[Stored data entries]
● ● ● ●

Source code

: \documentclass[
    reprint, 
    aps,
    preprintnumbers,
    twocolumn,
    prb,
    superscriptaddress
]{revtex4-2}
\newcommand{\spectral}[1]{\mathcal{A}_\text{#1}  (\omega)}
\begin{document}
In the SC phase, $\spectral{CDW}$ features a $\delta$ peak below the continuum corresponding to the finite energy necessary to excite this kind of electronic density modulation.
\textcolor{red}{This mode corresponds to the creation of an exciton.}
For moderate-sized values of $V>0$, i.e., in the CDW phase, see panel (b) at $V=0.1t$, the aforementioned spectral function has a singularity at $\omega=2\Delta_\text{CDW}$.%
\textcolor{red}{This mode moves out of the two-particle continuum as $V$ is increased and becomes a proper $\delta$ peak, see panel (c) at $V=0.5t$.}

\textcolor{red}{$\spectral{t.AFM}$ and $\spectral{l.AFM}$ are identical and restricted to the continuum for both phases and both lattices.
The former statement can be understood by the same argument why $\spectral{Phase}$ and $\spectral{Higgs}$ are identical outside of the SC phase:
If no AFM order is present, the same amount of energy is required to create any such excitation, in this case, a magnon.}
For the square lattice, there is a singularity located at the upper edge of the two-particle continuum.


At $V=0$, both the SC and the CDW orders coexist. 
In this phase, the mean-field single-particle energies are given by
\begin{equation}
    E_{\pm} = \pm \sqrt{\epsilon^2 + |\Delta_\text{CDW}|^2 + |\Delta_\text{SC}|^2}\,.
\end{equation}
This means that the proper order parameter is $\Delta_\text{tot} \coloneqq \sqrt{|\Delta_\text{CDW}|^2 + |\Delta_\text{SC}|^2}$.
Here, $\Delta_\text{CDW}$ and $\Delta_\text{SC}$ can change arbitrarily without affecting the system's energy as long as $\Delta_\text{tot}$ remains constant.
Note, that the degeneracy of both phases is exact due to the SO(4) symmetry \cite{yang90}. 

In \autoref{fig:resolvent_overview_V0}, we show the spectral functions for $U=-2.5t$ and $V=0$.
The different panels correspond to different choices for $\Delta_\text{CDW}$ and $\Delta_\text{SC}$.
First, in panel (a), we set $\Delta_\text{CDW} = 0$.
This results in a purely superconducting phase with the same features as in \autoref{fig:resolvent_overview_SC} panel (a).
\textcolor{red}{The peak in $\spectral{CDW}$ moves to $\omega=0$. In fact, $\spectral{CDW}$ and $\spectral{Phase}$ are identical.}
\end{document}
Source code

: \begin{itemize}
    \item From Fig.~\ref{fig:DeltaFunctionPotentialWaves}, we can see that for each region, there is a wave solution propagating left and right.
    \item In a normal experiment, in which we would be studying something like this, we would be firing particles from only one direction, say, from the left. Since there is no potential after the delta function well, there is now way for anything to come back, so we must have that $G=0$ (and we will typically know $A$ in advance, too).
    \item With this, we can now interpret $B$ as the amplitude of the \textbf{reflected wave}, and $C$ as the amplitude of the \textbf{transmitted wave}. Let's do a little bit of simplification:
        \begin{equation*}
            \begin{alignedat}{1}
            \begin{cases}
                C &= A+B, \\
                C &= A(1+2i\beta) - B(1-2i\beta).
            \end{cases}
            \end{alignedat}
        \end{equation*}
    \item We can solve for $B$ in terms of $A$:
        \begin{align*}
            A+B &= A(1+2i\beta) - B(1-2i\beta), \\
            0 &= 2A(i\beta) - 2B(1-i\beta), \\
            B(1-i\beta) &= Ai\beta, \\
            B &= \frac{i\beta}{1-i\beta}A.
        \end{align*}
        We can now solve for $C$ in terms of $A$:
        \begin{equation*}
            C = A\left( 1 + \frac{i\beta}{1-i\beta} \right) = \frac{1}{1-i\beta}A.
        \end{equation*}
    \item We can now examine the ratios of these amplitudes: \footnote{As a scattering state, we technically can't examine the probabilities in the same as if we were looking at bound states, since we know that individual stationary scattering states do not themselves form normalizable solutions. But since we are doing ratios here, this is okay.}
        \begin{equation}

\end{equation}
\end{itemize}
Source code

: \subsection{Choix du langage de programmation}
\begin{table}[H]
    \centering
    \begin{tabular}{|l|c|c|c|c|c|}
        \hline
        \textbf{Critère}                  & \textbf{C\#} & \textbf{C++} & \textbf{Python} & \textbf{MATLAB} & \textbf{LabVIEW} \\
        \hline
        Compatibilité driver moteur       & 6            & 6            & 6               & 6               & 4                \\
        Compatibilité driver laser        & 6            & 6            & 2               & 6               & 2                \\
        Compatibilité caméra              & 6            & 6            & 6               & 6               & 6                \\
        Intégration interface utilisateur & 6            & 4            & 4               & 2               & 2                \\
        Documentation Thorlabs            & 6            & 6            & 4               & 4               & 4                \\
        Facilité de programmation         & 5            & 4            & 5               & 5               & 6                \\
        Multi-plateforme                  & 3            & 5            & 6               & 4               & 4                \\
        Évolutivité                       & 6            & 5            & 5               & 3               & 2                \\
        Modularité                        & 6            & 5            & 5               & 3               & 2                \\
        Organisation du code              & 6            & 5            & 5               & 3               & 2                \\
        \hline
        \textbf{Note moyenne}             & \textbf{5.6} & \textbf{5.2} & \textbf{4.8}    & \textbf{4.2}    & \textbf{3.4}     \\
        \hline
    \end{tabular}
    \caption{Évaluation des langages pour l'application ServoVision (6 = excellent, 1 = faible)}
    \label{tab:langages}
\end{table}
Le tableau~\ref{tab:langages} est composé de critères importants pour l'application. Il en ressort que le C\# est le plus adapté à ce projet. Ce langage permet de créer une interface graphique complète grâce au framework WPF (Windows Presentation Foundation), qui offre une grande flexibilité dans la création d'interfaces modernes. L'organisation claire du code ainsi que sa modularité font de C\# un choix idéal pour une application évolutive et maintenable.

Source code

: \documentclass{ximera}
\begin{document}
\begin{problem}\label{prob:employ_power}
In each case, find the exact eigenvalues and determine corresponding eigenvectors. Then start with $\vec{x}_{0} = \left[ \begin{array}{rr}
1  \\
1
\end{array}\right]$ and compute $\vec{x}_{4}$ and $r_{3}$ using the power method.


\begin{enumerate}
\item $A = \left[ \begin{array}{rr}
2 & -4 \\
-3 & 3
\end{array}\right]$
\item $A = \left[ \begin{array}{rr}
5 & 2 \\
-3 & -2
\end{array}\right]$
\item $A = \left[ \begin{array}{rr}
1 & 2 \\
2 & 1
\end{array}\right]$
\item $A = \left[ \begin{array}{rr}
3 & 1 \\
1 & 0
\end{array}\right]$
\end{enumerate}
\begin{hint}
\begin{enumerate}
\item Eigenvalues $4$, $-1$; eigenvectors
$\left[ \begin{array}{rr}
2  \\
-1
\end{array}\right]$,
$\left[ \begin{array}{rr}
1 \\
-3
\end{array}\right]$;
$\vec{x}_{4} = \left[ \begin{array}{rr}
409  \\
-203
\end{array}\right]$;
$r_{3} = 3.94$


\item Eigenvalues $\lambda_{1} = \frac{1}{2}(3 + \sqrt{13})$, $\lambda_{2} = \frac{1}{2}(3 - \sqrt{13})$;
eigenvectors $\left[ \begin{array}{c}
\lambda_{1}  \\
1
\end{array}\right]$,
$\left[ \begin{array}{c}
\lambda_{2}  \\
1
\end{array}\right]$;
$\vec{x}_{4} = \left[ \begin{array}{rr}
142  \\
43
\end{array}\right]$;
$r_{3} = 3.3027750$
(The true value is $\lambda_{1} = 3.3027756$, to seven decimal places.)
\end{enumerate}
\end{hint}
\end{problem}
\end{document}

● ● ● ●

Requirement: Give the data again in full, exactly.

Response to the exercise:
Source code

: \documentclass[
    reprint, 
    aps,
    preprintnumbers,
    twocolumn,
    prb,
    superscriptaddress
]{revtex4-2}
\newcommand{\spectral}[1]{\mathcal{A}_\text{#1}  (\omega)}
\begin{document}
In the SC phase, $\spectral{CDW}$ features a $\delta$ peak below the continuum corresponding to the finite energy necessary to excite this kind of electronic density modulation.
\textcolor{red}{This mode corresponds to the creation of an exciton.}
For moderate-sized values of $V>0$, i.e., in the CDW phase, see panel (b) at $V=0.1t$, the aforementioned spectral function has a singularity at $\omega=2\Delta_\text{CDW}$.%
\textcolor{red}{This mode moves out of the two-particle continuum as $V$ is increased and becomes a proper $\delta$ peak, see panel (c) at $V=0.5t$.}

\textcolor{red}{$\spectral{t.AFM}$ and $\spectral{l.AFM}$ are identical and restricted to the continuum for both phases and both lattices.
The former statement can be understood by the same argument why $\spectral{Phase}$ and $\spectral{Higgs}$ are identical outside of the SC phase:
If no AFM order is present, the same amount of energy is required to create any such excitation, in this case, a magnon.}
For the square lattice, there is a singularity located at the upper edge of the two-particle continuum.


At $V=0$, both the SC and the CDW orders coexist. 
In this phase, the mean-field single-particle energies are given by
\begin{equation}
    E_{\pm} = \pm \sqrt{\epsilon^2 + |\Delta_\text{CDW}|^2 + |\Delta_\text{SC}|^2}\,.
\end{equation}
This means that the proper order parameter is $\Delta_\text{tot} \coloneqq \sqrt{|\Delta_\text{CDW}|^2 + |\Delta_\text{SC}|^2}$.
Here, $\Delta_\text{CDW}$ and $\Delta_\text{SC}$ can change arbitrarily without affecting the system's energy as long as $\Delta_\text{tot}$ remains constant.
Note, that the degeneracy of both phases is exact due to the SO(4) symmetry \cite{yang90}. 

In \autoref{fig:resolvent_overview_V0}, we show the spectral functions for $U=-2.5t$ and $V=0$.
The different panels correspond to different choices for $\Delta_\text{CDW}$ and $\Delta_\text{SC}$.
First, in panel (a), we set $\Delta_\text{CDW} = 0$.
This results in a purely superconducting phase with the same features as in \autoref{fig:resolvent_overview_SC} panel (a).
\textcolor{red}{The peak in $\spectral{CDW}$ moves to $\omega=0$. In fact, $\spectral{CDW}$ and $\spectral{Phase}$ are identical.}
\end{document}
Source code

: \begin{itemize}
    \item From Fig.~\ref{fig:DeltaFunctionPotentialWaves}, we can see that for each region, there is a wave solution propagating left and right.
    \item In a normal experiment, in which we would be studying something like this, we would be firing particles from only one direction, say, from the left. Since there is no potential after the delta function well, there is now way for anything to come back, so we must have that $G=0$ (and we will typically know $A$ in advance, too).
    \item With this, we can now interpret $B$ as the amplitude of the \textbf{reflected wave}, and $C$ as the amplitude of the \textbf{transmitted wave}. Let's do a little bit of simplification:
        \begin{equation*}
            \begin{alignedat}{1}
            \begin{cases}
                C &= A+B, \\
                C &= A(1+2i\beta) - B(1-2i\beta).
            \end{cases}
            \end{alignedat}
        \end{equation*}
    \item We can solve for $B$ in terms of $A$:
        \begin{align*}
            A+B &= A(1+2i\beta) - B(1-2i\beta), \\
            0 &= 2A(i\beta) - 2B(1-i\beta), \\
            B(1-i\beta) &= Ai\beta, \\
            B &= \frac{i\beta}{1-i\beta}A.
        \end{align*}
        We can now solve for $C$ in terms of $A$:
        \begin{equation*}
            C = A\left( 1 + \frac{i\beta}{1-i\beta} \right) = \frac{1}{1-i\beta}A.
        \end{equation*}
    \item We can now examine the ratios of these amplitudes: \footnote{As a scattering state, we technically can't examine the probabilities in the same as if we were looking at bound states, since we know that individual stationary scattering states do not themselves form normalizable solutions. But since we are doing ratios here, this is okay.}
        \begin{equation}

\end{equation}
\end{itemize}
Source code

: \subsection{Choix du langage de programmation}
\begin{table}[H]
    \centering
    \begin{tabular}{|l|c|c|c|c|c|}
        \hline
        \textbf{Critère}                  & \textbf{C\#} & \textbf{C++} & \textbf{Python} & \textbf{MATLAB} & \textbf{LabVIEW} \\
        \hline
        Compatibilité driver moteur       & 6            & 6            & 6               & 6               & 4                \\
        Compatibilité driver laser        & 6            & 6            & 2               & 6               & 2                \\
        Compatibilité caméra              & 6            & 6            & 6               & 6               & 6                \\
        Intégration interface utilisateur & 6            & 4            & 4               & 2               & 2                \\
        Documentation Thorlabs            & 6            & 6            & 4               & 4               & 4                \\
        Facilité de programmation         & 5            & 4            & 5               & 5               & 6                \\
        Multi-plateforme                  & 3            & 5            & 6               & 4               & 4                \\
        Évolutivité                       & 6            & 5            & 5               & 3               & 2                \\
        Modularité                        & 6            & 5            & 5               & 3               & 2                \\
        Organisation du code              & 6            & 5            & 5               & 3               & 2                \\
        \hline
        \textbf{Note moyenne}             & \textbf{5.6} & \textbf{5.2} & \textbf{4.8}    & \textbf{4.2}    & \textbf{3.4}     \\
        \hline
    \end{tabular}
    \caption{Évaluation des langages pour l'application ServoVision (6 = excellent, 1 = faible)}
    \label{tab:langages}
\end{table}
Le tableau~\ref{tab:langages} est composé de critères importants pour l'application. Il en ressort que le C\# est le plus adapté à ce projet. Ce langage permet de créer une interface graphique complète grâce au framework WPF (Windows Presentation Foundation), qui offre une grande flexibilité dans la création d'interfaces modernes. L'organisation claire du code ainsi que sa modularité font de C\# un choix idéal pour une application évolutive et maintenable.

Source code

: \documentclass{ximera}
\begin{document}
\begin{problem}\label{prob:employ_power}
In each case, find the exact eigenvalues and determine corresponding eigenvectors. Then start with $\vec{x}_{0} = \left[ \begin{array}{rr}
1  \\
1
\end{array}\right]$ and compute $\vec{x}_{4}$ and $r_{3}$ using the power method.


\begin{enumerate}
\item $A = \left[ \begin{array}{rr}
2 & -4 \\
-3 & 3
\end{array}\right]$
\item $A = \left[ \begin{array}{rr}
5 & 2 \\
-3 & -2
\end{array}\right]$
\item $A = \left[ \begin{array}{rr}
1 & 2 \\
2 & 1
\end{array}\right]$
\item $A = \left[ \begin{array}{rr}
3 & 1 \\
1 & 0
\end{array}\right]$
\end{enumerate}
\begin{hint}
\begin{enumerate}
\item Eigenvalues $4$, $-1$; eigenvectors
$\left[ \begin{array}{rr}
2  \\
-1
\end{array}\right]$,
$\left[ \begin{array}{rr}
1 \\
-3
\end{array}\right]$;
$\vec{x}_{4} = \left[ \begin{array}{rr}
409  \\
-203
\end{array}\right]$;
$r_{3} = 3.94$


\item Eigenvalues $\lambda_{1} = \frac{1}{2}(3 + \sqrt{13})$, $\lambda_{2} = \frac{1}{2}(3 - \sqrt{13})$;
eigenvectors $\left[ \begin{array}{c}
\lambda_{1}  \\
1
\end{array}\right]$,
$\left[ \begin{array}{c}
\lambda_{2}  \\
1
\end{array}\right]$;
$\vec{x}_{4} = \left[ \begin{array}{rr}
142  \\
43
\end{array}\right]$;
$r_{3} = 3.3027750$
(The true value is $\lambda_{1} = 3.3027756$, to seven decimal places.)
\end{enumerate}
\end{hint}
\end{problem}
\end{document}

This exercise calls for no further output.